Empat Lokasi Disisir Ulang, Polda Jabar Susun Jejak Dugaan Penyekapan YTR

Author: Redaksi Android62

Polda Jawa Barat kembali mematangkan pra-rekonstruksi kasus dugaan penyekapan dan penganiayaan terhadap perempuan berinisial YTR di empat lokasi berbeda. Langkah ini dilakukan untuk menyusun ulang urutan peristiwa yang diduga melibatkan tersangka Taufik Hidayat.

Fokus utama penyidik kini tertuju pada kejelasan alur kejadian di setiap titik yang diduga terkait langsung dengan perkara tersebut. Karena peristiwa tidak terjadi di satu tempat, setiap lokasi harus diperiksa agar rangkaian kejadian dapat dipetakan secara utuh.

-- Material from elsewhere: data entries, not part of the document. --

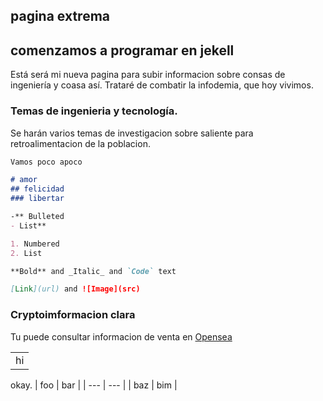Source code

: ## pagina extrema

## comenzamos a programar en jekell

Está será mi nueva pagina para subir informacion sobre consas de ingeniería y coasa así. 
Trataré de combatir la infodemia, que hoy vivimos.
### Temas de ingenieria y tecnología.

Se harán varios temas de investigacion sobre saliente para retroalimentacion de la poblacion. 
```markdown
Vamos poco apoco 

# amor
## felicidad 
### libertar

-** Bulleted
- List**

1. Numbered
2. List

**Bold** and _Italic_ and `Code` text

[Link](url) and ![Image](src)
```



### Cryptoimformacion clara

Tu puede consultar informacion de venta en [Opensea ](https://opensea.io/)
<table>
  <tr>
    <td>
           hi
    </td>
  </tr>
</table>

okay.
| foo | bar |
| --- | --- |
| baz | bim |
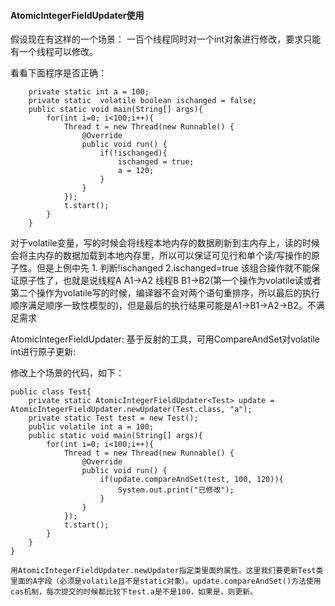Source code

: #### AtomicIntegerFieldUpdater使用



假设现在有这样的一个场景： 一百个线程同时对一个int对象进行修改，要求只能有一个线程可以修改。

看看下面程序是否正确：

```
    private static int a = 100;
    private static  volatile boolean ischanged = false;
    public static void main(String[] args){
        for(int i=0; i<100;i++){
            Thread t = new Thread(new Runnable() {
                @Override
                public void run() {
                    if(!ischanged){
                        ischanged = true;
                        a = 120;
                    }
                }
            });
            t.start();
        }
    }
```

对于volatile变量，写的时候会将线程本地内存的数据刷新到主内存上，读的时候会将主内存的数据加载到本地内存里，所以可以保证可见行和单个读/写操作的原子性。但是上例中先 1. 判断!ischanged 2.ischanged=true  该组合操作就不能保证原子性了，也就是说线程A A1->A2  线程B B1->B2(第一个操作为volatile读或者第二个操作为volatile写的时候，编译器不会对两个语句重排序，所以最后的执行顺序满足顺序一致性模型的)，但是最后的执行结果可能是A1->B1->A2->B2。不满足需求

AtomicIntegerFieldUpdater:  基于反射的工具，可用CompareAndSet对volatile int进行原子更新:

修改上个场景的代码，如下：

```
public class Test{
    private static AtomicIntegerFieldUpdater<Test> update = AtomicIntegerFieldUpdater.newUpdater(Test.class, "a");
    private static Test test = new Test();
    public volatile int a = 100;
    public static void main(String[] args){
        for(int i=0; i<100;i++){
            Thread t = new Thread(new Runnable() {
                @Override
                public void run() {
                    if(update.compareAndSet(test, 100, 120)){
                        System.out.print("已修改");
                    }
                }
            });
            t.start();
        }
    }
}
```

```
用AtomicIntegerFieldUpdater.newUpdater指定类里面的属性。这里我们要更新Test类里面的A字段（必须是volatile且不是static对象）。update.compareAndSet()方法使用cas机制，每次提交的时候都比较下test.a是不是100，如果是，则更新。
```

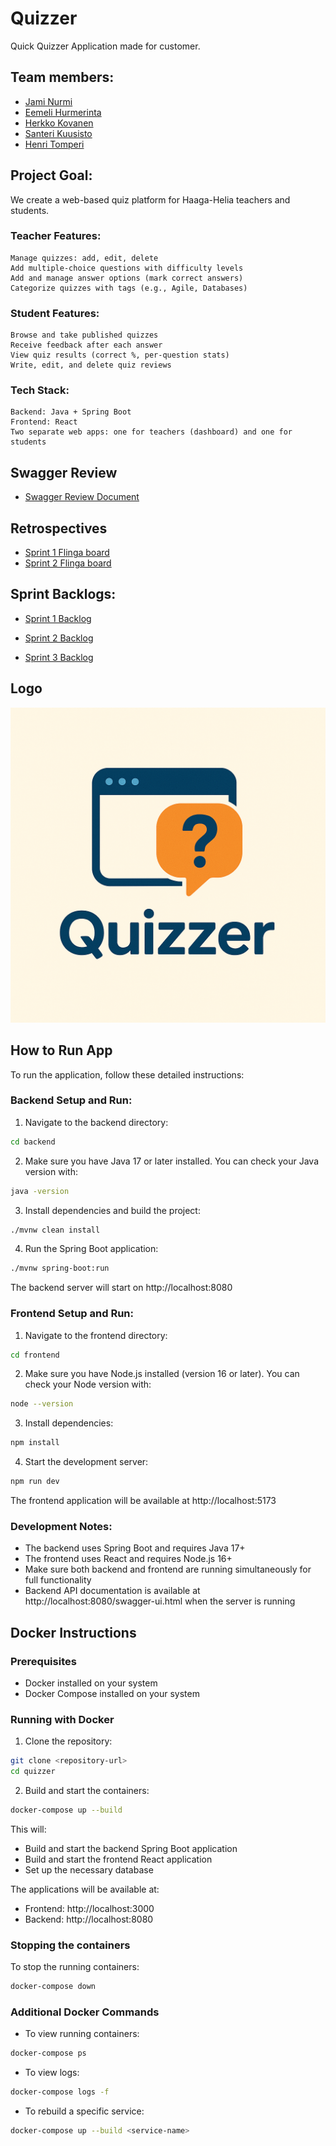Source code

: # Quizzer

Quick Quizzer Application made for customer.

## Team members:

- [Jami Nurmi](https://github.com/JamiNurmi)
- [Eemeli Hurmerinta](https://github.com/DooMi42)
- [Herkko Kovanen](https://github.com/Gigaheku)
- [Santeri Kuusisto](https://github.com/Santeri67)
- [Henri Tomperi](https://github.com/t0mperi)

## Project Goal:

We create a web-based quiz platform for Haaga-Helia teachers and students.

### Teacher Features:

    Manage quizzes: add, edit, delete
    Add multiple-choice questions with difficulty levels
    Add and manage answer options (mark correct answers)
    Categorize quizzes with tags (e.g., Agile, Databases)

### Student Features:

    Browse and take published quizzes
    Receive feedback after each answer
    View quiz results (correct %, per-question stats)
    Write, edit, and delete quiz reviews

### Tech Stack:

    Backend: Java + Spring Boot
    Frontend: React
    Two separate web apps: one for teachers (dashboard) and one for students

## Swagger Review

- [Swagger Review Document](https://docs.google.com/document/d/1uplIyucbE9nlv_DSu_333Yy0IMWkm_kbE6ZeKCXs1_Y/edit?usp=sharing)

## Retrospectives

- [Sprint 1 Flinga board](https://edu.flinga.fi/s/EDNHYTF)
- [Sprint 2 Flinga board](https://edu.flinga.fi/s/EK7XZFV)
  
## Sprint Backlogs:

- [Sprint 1 Backlog](https://github.com/orgs/Qbit-Labs-Ltd/projects/1/views/1)

- [Sprint 2 Backlog](https://github.com/orgs/Qbit-Labs-Ltd/projects/3/views/1)
  
- [Sprint 3 Backlog](https://github.com/orgs/Qbit-Labs-Ltd/projects/6/views/1)

## Logo

![App Logo](/applogo.png "App logo")

## How to Run App

To run the application, follow these detailed instructions:

### Backend Setup and Run:
1. Navigate to the backend directory:
```bash
cd backend
```

2. Make sure you have Java 17 or later installed. You can check your Java version with:
```bash
java -version
```

3. Install dependencies and build the project:
```bash
./mvnw clean install
```

4. Run the Spring Boot application:
```bash
./mvnw spring-boot:run
```

The backend server will start on http://localhost:8080

### Frontend Setup and Run:
1. Navigate to the frontend directory:
```bash
cd frontend
```

2. Make sure you have Node.js installed (version 16 or later). You can check your Node version with:
```bash
node --version
```

3. Install dependencies:
```bash
npm install
```

4. Start the development server:
```bash
npm run dev
```

The frontend application will be available at http://localhost:5173

### Development Notes:
- The backend uses Spring Boot and requires Java 17+
- The frontend uses React and requires Node.js 16+
- Make sure both backend and frontend are running simultaneously for full functionality
- Backend API documentation is available at http://localhost:8080/swagger-ui.html when the server is running

## Docker Instructions

### Prerequisites
- Docker installed on your system
- Docker Compose installed on your system

### Running with Docker

1. Clone the repository:
```bash
git clone <repository-url>
cd quizzer
```

2. Build and start the containers:
```bash
docker-compose up --build
```

This will:
- Build and start the backend Spring Boot application
- Build and start the frontend React application
- Set up the necessary database

The applications will be available at:
- Frontend: http://localhost:3000
- Backend: http://localhost:8080

### Stopping the containers
To stop the running containers:
```bash
docker-compose down
```

### Additional Docker Commands

- To view running containers:
```bash
docker-compose ps
```

- To view logs:
```bash
docker-compose logs -f
```

- To rebuild a specific service:
```bash
docker-compose up --build <service-name>
```
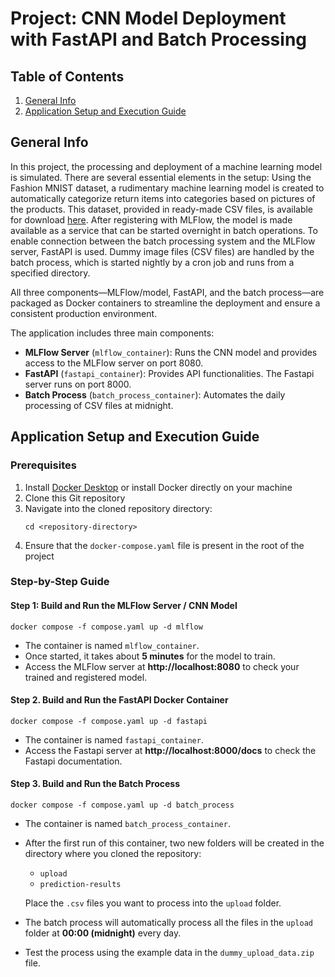 # Project: CNN Model Deployment with FastAPI and Batch Processing

## Table of Contents
1. [General Info](#General-Info)
2. [Application Setup and Execution Guide](#Application-Setup-and-Execution-Guide)


## General Info

In this project, the processing and deployment of a machine learning model is simulated. There are several essential elements in the setup: 
Using the Fashion MNIST dataset, a rudimentary machine learning model is created to automatically categorize return items into categories 
based on pictures of the products. This dataset, provided in ready-made CSV files, is available for download [here](https://www.kaggle.com/datasets/zalando-research/fashionmnist/data). After registering with MLFlow, 
the model is made available as a service that can be started overnight in batch operations. To enable connection between the batch processing 
system and the MLFlow server, FastAPI is used. Dummy image files (CSV files) are handled by the batch process, which is started nightly by 
a cron job and runs from a specified directory. 

All three components—MLFlow/model, FastAPI, and the batch process—are packaged as Docker containers to streamline the deployment and ensure a consistent production environment.

The application includes three main components: 
- **MLFlow Server** (`mlflow_container`): Runs the CNN model and provides access to the MLFlow server on port 8080.
- **FastAPI** (`fastapi_container`): Provides API functionalities. The Fastapi server runs on port 8000.
- **Batch Process** (`batch_process_container`): Automates the daily processing of CSV files at midnight.



## Application Setup and Execution Guide
### Prerequisites
1. Install [Docker Desktop](https://www.docker.com/products/docker-desktop) or install Docker directly on your machine
2. Clone this Git repository
3. Navigate into the cloned repository directory:
    ```
    cd <repository-directory>
    ```
4. Ensure that the `docker-compose.yaml` file is present in the root of the project



### Step-by-Step Guide
#### Step 1: Build and Run the MLFlow Server / CNN Model

```
docker compose -f compose.yaml up -d mlflow
```

- The container is named `mlflow_container`.
- Once started, it takes about **5 minutes** for the model to train.
- Access the MLFlow server at **http://localhost:8080** to check your trained and registered model.

#### Step 2. Build and Run the FastAPI Docker Container

```
docker compose -f compose.yaml up -d fastapi
```

- The container is named `fastapi_container`.
- Access the Fastapi server at **http://localhost:8000/docs** to check the Fastapi documentation.

#### Step 3. Build and Run the Batch Process

```
docker compose -f compose.yaml up -d batch_process
```

- The container is named `batch_process_container`.
- After the first run of this container, two new folders will be created in the directory where you cloned the repository:
   - `upload`
   - `prediction-results`

   Place the `.csv` files you want to process into the `upload` folder.
- The batch process will automatically process all the files in the `upload` folder at **00:00 (midnight)** every day.
- Test the process using the example data in the `dummy_upload_data.zip` file.

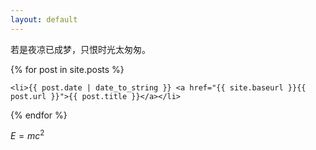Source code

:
 ```yaml
---
layout: default
---
```


若是夜凉已成梦，只恨时光太匆匆。

{% for post in site.posts %}

	<li>{{ post.date | date_to_string }} <a href="{{ site.baseurl }}{{ post.url }}">{{ post.title }}</a></li>
	
{% endfor %}

$E=mc^2$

Empat titik kejadian diperiksa lebih dulu

Kabid Humas Polda Jabar, Kombes Pol Hendra Rochmawan, menyampaikan bahwa ada empat tempat kejadian perkara yang telah lebih dulu diperiksa. Sebelum pra-rekonstruksi digelar, penyidik disebut telah melakukan pemeriksaan awal di seluruh lokasi untuk mencocokkan keterangan saksi dan korban.

Menurut Hendra, tahapan itu juga dipakai untuk menelusuri barang bukti yang ada dan menyelaraskan hasil penyidikan yang sudah terkumpul. Ia menegaskan bahwa penyidik perlu memastikan setiap detail peristiwa tersusun rapi sebelum melibatkan seluruh pihak dalam rekonstruksi resmi.

Aspek Keterangan
Kasus Dugaan penyekapan dan penganiayaan terhadap YTR
Tersangka Taufik Hidayat
Jumlah lokasi 4 tempat kejadian perkara
Tahap yang dilakukan Pra-rekonstruksi

Check sound sebelum rekonstruksi resmi

Penyidik juga disebut telah melakukan “check sound” di seluruh lokasi sebelum pra-rekonstruksi digelar. Pemeriksaan awal ini menjadi bagian dari upaya memastikan kesesuaian antara keterangan para pihak dengan fakta yang ditemukan di lapangan.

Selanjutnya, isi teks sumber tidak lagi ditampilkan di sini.